L’auteure américaine Tracy Chevalier, célèbre pour ses romans historiques, nous plonge dans l’Angleterre pittoresque du début du 19e siècle. Nos deux héroïnes évoluent au sein de la société codifiée de l’époque victorienne. Les femmes y sont cantonnées à leur statut d’épouses, au risque d’être stigmatisées. Elizabeth Philpot est une veille fille. N’ayant pas trouvé de mari, elle est condamnée à vivre avec ses deux sœurs à Lyme Régis, station balnéaire située dans le Sud de l’Angleterre. Les occupations sont limitées dans cette ville côtière, et pourtant il lui faut s’en trouver une pour ne pas sombrer dans l’ennui. C’est ainsi qu’elle se prend d’intérêt pour la découverte de fossiles en bordure de mer. La chasse aux fossiles est une activité plus lucrative qu’elle n’y paraît, permettant surtout de faire vivre Mary Anning et sa famille. Mary Anning a l’œil, elle est douée pour repérer les plus beaux spécimens. Contrairement à celle qui deviendra au fil du temps son amie, elle ne possède pas une connaissance théorique mais une expérience pratique. Tracy Chevalier raconte dans cette biographie romancée de la vie de Mary Anning, une histoire d’amitié entre deux femmes mues par une passion commune. S’étant résignées à ne pas se marier, le monde dans lequel elles vivent s’avère étriqué. Entre amitié et rivalité, les deux femmes seront confrontées aux limites de leurs conditions de femme, dont elles chercheront à s’émanciper. Mary Anning deviendra une figure emblématique du monde scientifique, alors essentiellement masculin. Tracy Chevalier évoque une époque riche en avancées scientifiques. Les fossiles apportant la preuve irréfutable de l’extinction des espèces. Esquisse de la théorie de l’évolution, cette découverte provoque un questionnement à la fois ontologique et théologique. L’homme est-il amené à disparaître ? Si Dieu corrige sa création, est-il faillible ? Tracy Chevalier signe sous une plume délicate un roman sur l’émancipation de la condition féminine, permise par le gain d’une légitimité scientifique.

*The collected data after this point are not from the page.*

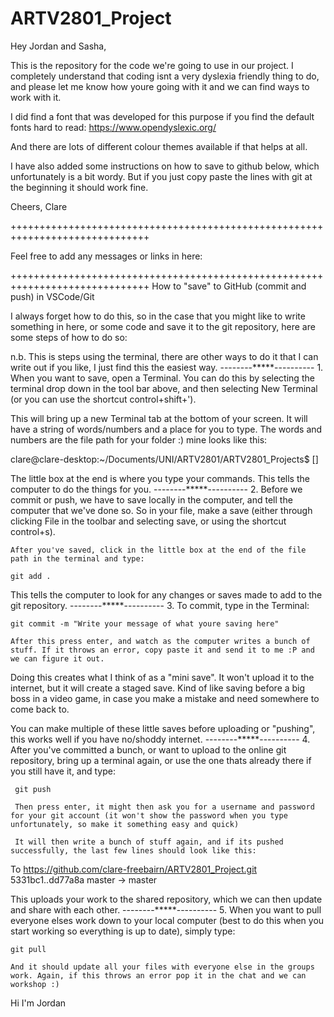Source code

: # ARTV2801_Project

Hey Jordan and Sasha,

This is the repository for the code we're going to use in our project. I completely understand that coding isnt a very dyslexia friendly thing to do, and please let me know how youre going with it and we can find ways to work with it. 

I did find a font that was developed for this purpose if you find the default fonts hard to read:
https://www.opendyslexic.org/

And there are lots of different colour themes available if that helps at all.

I have also added some instructions on how to save to github below, which unfortunately is a bit wordy. But if you just copy paste the lines with git at the beginning it should work fine. 

Cheers, Clare 

++++++++++++++++++++++++++++++++++++++++++++++++++++++++++++++++++++++++++++++

Feel free to add any messages or links in here:




++++++++++++++++++++++++++++++++++++++++++++++++++++++++++++++++++++++++++++++
How to "save" to GitHub (commit and push) in VSCode/Git

I always forget how to do this, so in the case that you might like to write something in here, or some code and save it to the git repository, here are some steps of how to do so:

n.b. This is steps using the terminal, there are other ways to do it that I can write out if you like, I just find this the easiest way.
                            --------*****----------
    1. When you want to save, open a Terminal. You can do this by selecting the terminal drop down in the tool bar above, and then selecting New Terminal (or you can use the shortcut control+shift+'). 

This will bring up a new Terminal tab at the bottom of your screen. It will have a string of words/numbers and a place for you to type. The words and numbers are the file path for your folder :) mine looks like this:

clare@clare-desktop:~/Documents/UNI/ARTV2801/ARTV2801_Projects$ []

The little box at the end is where you type your commands. This tells the computer to do the things for you.
                            --------*****----------
    2. Before we commit or push, we have to save locally in the computer, and tell the computer that we've done so. So in your file, make a save (either through clicking File in the toolbar and selecting save, or using the shortcut control+s).

    After you've saved, click in the little box at the end of the file path in the terminal and type:

    git add .  

This tells the computer to look for any changes or saves made to add to the git repository.
                            --------*****----------
    3. To commit, type in the Terminal: 
    
    git commit -m "Write your message of what youre saving here"

    After this press enter, and watch as the computer writes a bunch of stuff. If it throws an error, copy paste it and send it to me :P and we can figure it out.

Doing this creates what I think of as a "mini save". It won't upload it to the internet, but it will create a staged save. Kind of like saving before a big boss in a video game, in case you make a mistake and need somewhere to come back to. 

You can make multiple of these little saves before uploading or "pushing", this works well if you have no/shoddy internet.
                            --------*****----------
     4. After you've committed a bunch, or want to upload to the online git repository, bring up a terminal again, or use the one thats already there if you still have it, and type:

     git push

     Then press enter, it might then ask you for a username and password for your git account (it won't show the password when you type unfortunately, so make it something easy and quick)

     It will then write a bunch of stuff again, and if its pushed successfully, the last few lines should look like this:

To https://github.com/clare-freebairn/ARTV2801_Project.git
5331bc1..dd77a8a  master -> master

This uploads your work to the shared repository, which we can then update and share with each other. 
                            --------*****----------
    5. When you want to pull everyone elses work down to your local computer (best to do this when you start working so everything is up to date), simply type:

    git pull

    And it should update all your files with everyone else in the groups work. Again, if this throws an error pop it in the chat and we can workshop :)
    

Hi I'm Jordan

L’extinction des espèces ou une révolution à la fois ontologique et théologique
La société décrite par Tracy Chevalier est une société dans laquelle la religion occupe une place prépondérante. L’homme est une créature de Dieu. Il a été créé à son image et évolue dans un monde qui a été façonné pour lui. Découvrir que des espèces jusqu’alors inconnues, ont vécu sur terre, puis ont disparu, est lourd de sens. Cela signifie que Dieu est imparfait, capable de se tromper, donc l’homme peut-être voué à disparaître, lui aussi. Il faudra attendre 1859, pour que soit publié l’ouvrage scientifique de référence De l’origine des espèces et un peu moins d’un siècle après pour que soit reconnue par la communauté scientifique la théorie de la sélection naturelle de Darwin, validant les hypothèses formulées par nos héroïnes. De statique, le monde devient dynamique. En perpétuel mouvement. S’opère ainsi un grand bouleversement dans la manière de l’appréhender. Les espèces apparaissent puis disparaissent au gré des changements climatiques ou lorsqu’elles se révèlent incapables de s’adapter. Il est étonnant de découvrir sous la plume de Tracy Chevalier, que ce qui était initialement conçu comme un simple moyen de subsister, a révolutionné le monde scientifique. Puisque Mary Anning a réellement existé. Issue d’une famille de la condition ouvrière, de basse extraction, elle a su se faire un nom dans un univers dominé par les hommes. À seulement douze ans, elle découvre le premier fossile complet d’un Ichtyosaure sur la côte de Lyme Régis, surnommée la côte jurassique pour l’abondance de fossiles qu’elle recèle. Sorte de reptile marin. La célèbre romancière double ce roman historique passionnant d’un portrait de femme saisissant. D’autant plus étonnant que la jeune femme ne semble pas avoir conscience de l’impact des déductions que ses travaux laissent supposer.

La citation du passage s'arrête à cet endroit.